Walking into the Peter Sharp Theater we have no hint of what is behind what look like opaque vinyl shower curtains from one end of the stage to the other. Within moments of her appearance, decked out in a black suit and tie like the kid who hates to dress up to go to Grandma’s for Sunday dinner, we know Francesca D’Uva just doesn’t want to be here. At the end of 80 minutes, we are so glad she came.

She breaks the ice by letting us know how sensitive she is to mouth sounds telling us about a high school teacher who smiled so hard you could hear it. On the count of three, we all try to copy the smile noise.  “I love bringing people together like that. That will be the only piece of crowd work I do tonight. So hope you enjoyed it. You’re done.”

In her four years of high school she never set out to be an overachiever. All four years on the swim team she was never asked to participate in a single race. “I think I joined because it was the only sport where I wouldn’t have to talk to anybody while I was doing it because it’s underwater. I was not good or fast.” A lesbian coach that took a liking to her created a “best effort” inaugural Coach’s Award as an encouragement to Francesca in her final year. Not bad for someone who was taught to swim by her father, a man who could not swim himself. Imagine her shock when she found his copy of “Conquer Your Fear of The Water: An Innovative Self Discovery Course In Swimming.”
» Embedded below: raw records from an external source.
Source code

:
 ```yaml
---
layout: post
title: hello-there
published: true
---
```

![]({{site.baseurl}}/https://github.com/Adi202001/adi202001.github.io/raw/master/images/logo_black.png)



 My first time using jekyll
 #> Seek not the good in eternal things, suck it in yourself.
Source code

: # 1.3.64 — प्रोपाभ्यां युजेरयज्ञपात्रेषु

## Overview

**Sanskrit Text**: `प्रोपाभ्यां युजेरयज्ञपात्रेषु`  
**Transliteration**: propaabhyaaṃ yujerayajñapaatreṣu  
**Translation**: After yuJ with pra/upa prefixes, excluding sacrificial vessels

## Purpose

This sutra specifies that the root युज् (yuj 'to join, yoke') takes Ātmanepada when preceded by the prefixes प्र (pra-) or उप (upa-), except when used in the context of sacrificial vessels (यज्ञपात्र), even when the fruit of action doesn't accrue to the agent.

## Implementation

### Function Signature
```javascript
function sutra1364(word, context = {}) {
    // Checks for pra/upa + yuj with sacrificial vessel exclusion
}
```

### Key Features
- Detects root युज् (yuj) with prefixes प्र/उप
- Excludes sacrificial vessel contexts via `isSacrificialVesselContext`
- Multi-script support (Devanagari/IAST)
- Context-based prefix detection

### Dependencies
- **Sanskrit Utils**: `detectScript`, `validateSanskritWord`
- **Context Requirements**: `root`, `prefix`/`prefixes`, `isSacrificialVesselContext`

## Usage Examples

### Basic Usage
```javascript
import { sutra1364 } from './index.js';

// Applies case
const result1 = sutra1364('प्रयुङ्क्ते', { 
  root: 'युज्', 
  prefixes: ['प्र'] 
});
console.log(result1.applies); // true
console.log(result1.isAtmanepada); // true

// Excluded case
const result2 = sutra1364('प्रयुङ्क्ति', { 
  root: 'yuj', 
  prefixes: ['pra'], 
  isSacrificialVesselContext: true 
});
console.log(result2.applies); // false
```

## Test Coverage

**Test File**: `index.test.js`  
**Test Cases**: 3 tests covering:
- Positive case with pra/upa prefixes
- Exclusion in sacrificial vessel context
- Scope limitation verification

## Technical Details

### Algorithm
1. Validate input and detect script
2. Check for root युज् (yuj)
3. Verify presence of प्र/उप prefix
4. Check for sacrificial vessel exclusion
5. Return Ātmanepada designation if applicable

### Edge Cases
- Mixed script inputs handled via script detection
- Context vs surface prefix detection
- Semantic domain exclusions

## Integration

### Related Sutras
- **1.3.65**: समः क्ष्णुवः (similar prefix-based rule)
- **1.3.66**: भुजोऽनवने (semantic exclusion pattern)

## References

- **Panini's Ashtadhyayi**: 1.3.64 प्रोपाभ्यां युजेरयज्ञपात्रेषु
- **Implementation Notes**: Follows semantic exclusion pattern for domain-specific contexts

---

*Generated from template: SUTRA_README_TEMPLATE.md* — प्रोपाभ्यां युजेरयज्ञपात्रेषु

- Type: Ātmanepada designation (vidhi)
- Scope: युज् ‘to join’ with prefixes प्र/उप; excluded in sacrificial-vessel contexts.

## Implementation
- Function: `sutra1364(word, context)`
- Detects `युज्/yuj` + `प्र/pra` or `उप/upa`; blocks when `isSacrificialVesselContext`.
Francesca D’Uva in a scene from “This Is My Favorite Song” at the Peter Jay Sharp Theater of Playwrights Horizons (Photo credit: Valerie Terranova)
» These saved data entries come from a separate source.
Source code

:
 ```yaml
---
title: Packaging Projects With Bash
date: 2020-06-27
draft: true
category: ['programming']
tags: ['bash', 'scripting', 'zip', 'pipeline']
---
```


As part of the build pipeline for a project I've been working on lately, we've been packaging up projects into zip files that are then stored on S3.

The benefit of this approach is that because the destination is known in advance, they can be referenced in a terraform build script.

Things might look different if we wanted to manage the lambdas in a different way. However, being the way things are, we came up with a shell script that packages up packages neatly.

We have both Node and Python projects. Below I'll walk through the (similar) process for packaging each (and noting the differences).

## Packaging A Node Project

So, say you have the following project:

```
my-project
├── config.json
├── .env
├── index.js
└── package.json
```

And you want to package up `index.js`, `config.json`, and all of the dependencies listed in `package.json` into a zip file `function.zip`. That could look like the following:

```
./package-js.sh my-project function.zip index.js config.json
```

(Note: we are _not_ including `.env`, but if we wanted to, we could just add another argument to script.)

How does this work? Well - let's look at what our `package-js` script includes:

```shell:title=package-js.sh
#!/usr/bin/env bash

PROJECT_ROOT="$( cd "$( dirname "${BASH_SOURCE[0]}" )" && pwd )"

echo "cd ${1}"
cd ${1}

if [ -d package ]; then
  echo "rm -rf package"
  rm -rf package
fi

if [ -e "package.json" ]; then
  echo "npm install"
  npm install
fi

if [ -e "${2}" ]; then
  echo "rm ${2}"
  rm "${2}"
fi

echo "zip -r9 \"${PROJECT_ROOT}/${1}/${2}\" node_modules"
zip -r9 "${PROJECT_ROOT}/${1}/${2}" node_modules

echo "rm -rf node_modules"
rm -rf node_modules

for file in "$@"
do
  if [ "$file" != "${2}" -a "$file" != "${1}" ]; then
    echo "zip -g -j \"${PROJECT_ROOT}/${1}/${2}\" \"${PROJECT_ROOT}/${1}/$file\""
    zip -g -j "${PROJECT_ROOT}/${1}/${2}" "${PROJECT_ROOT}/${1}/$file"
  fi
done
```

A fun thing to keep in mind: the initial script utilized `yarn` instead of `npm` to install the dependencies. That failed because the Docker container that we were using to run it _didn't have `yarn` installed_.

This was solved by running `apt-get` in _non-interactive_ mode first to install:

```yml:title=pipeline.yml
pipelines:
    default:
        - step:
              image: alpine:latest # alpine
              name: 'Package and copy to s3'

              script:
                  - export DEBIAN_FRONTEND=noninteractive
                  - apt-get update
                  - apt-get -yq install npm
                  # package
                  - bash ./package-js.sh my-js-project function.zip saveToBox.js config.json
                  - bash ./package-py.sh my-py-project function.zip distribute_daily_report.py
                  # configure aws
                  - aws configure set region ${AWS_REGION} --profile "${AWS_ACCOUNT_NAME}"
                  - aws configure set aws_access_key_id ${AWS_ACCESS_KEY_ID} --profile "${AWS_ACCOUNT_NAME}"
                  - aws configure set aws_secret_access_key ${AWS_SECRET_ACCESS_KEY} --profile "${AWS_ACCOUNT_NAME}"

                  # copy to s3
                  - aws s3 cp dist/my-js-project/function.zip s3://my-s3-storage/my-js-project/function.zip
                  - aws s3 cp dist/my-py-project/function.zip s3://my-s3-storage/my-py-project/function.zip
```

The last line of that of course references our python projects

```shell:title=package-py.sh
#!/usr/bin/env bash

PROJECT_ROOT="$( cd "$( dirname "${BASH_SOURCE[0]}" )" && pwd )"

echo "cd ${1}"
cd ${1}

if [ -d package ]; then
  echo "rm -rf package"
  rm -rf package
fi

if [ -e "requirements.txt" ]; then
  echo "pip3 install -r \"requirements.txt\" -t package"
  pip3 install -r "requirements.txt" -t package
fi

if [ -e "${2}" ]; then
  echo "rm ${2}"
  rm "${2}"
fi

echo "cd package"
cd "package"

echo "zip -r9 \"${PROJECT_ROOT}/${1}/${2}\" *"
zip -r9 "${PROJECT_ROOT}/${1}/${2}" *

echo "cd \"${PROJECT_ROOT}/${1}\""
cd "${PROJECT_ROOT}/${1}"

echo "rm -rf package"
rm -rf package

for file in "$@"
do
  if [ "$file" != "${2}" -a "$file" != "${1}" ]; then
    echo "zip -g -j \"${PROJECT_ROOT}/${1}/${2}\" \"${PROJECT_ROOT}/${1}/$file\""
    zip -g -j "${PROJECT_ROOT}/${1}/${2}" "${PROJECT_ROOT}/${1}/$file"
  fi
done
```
As she was always close with her father, his Covid-related death took a toll on her emotionally. Creatively, she now had nothing. Between the imposed lockdown and his death she pulled away completely from performing. “But eventually I decided to go back to performing, because it is the only applicable skill I have to contribute to the workforce. Plus, my talent representatives did subtly suggest that my father dying of Covid could be good source material for something. And I thought what the heck, I’ll try it…I wrote a song about the only thing I knew at the time: that I did not want to perform at all! And it was the first thing I had written in years that actually made me laugh. I felt like I had figured out that I had been trying to outrun my reality on stage. And my reality was that my inner feeling of safety and peace, a product of my happy upbringing, had been completely shattered by grief.”

Director Sam Max, also responsible for the minimal sleek production design, finds clear paths from what may seem like disjointed connections but when push comes to shove the piece is about grief, something that never obeys rules. It is best to let Francesca gradually find her way. Zack Lobel’s lighting is sensitive to the movement of the moods, but there’s no denying the back wall that looks like dozens of car headlights brings us back to the fact this is a show.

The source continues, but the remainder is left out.